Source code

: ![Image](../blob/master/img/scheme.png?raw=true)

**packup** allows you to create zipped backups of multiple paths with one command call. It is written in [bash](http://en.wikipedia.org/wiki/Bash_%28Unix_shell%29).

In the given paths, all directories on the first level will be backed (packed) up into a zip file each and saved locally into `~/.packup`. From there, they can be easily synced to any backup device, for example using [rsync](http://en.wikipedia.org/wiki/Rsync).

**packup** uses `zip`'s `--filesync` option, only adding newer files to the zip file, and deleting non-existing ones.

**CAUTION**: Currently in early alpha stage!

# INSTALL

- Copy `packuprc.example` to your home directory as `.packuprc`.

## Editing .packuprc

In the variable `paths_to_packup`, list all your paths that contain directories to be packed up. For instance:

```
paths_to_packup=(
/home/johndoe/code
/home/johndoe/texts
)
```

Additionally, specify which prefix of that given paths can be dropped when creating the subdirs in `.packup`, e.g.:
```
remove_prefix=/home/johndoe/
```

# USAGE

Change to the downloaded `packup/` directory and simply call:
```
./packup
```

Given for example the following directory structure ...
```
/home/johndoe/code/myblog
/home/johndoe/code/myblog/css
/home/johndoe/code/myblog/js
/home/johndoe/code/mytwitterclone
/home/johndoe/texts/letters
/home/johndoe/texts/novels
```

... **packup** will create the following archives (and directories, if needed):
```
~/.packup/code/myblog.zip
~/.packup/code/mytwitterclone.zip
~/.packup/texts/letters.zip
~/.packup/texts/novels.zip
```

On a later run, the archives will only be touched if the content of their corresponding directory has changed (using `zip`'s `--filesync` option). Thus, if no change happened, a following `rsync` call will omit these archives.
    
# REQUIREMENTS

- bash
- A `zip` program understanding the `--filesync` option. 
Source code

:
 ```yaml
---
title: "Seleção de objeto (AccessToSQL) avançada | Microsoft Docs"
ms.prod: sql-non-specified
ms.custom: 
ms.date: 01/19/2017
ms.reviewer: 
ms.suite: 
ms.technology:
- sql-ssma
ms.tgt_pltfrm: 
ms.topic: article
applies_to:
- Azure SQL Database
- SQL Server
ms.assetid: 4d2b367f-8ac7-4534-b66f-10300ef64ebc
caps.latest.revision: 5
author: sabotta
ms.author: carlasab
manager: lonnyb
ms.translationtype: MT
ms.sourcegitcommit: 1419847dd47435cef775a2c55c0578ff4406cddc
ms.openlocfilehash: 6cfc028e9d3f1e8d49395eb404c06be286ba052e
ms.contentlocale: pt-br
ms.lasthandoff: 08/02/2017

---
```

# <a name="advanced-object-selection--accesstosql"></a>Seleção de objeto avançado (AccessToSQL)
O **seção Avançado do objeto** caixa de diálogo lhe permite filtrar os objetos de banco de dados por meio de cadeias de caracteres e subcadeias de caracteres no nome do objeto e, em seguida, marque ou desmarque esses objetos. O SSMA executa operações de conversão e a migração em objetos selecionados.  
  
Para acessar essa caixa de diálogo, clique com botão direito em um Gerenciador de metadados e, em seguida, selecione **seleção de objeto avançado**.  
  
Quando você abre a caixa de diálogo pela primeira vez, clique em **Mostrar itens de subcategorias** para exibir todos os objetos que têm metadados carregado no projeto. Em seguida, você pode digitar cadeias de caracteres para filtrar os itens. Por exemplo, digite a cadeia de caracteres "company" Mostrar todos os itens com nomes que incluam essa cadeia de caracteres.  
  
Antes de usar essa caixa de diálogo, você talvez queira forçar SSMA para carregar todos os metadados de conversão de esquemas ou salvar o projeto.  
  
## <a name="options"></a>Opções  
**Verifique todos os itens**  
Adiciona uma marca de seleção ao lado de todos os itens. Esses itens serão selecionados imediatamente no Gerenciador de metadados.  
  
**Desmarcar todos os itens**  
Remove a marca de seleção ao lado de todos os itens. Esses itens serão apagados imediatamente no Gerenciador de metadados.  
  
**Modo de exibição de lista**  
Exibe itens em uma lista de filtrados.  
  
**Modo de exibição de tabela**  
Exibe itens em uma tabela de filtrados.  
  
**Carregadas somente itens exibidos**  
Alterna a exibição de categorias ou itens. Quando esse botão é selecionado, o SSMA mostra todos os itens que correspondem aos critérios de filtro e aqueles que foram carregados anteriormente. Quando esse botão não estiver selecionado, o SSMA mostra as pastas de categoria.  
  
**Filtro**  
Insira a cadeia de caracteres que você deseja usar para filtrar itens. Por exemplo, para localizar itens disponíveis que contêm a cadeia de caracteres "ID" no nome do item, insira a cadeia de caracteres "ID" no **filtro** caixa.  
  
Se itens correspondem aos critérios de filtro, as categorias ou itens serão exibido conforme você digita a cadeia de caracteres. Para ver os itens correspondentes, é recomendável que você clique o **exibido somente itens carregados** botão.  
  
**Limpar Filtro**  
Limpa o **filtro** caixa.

* * *

TASK ITEM →
Using the data above, tally each line in which "Modo" appears and give the number with no other words.

RESULT OF THE EXERCISE →
2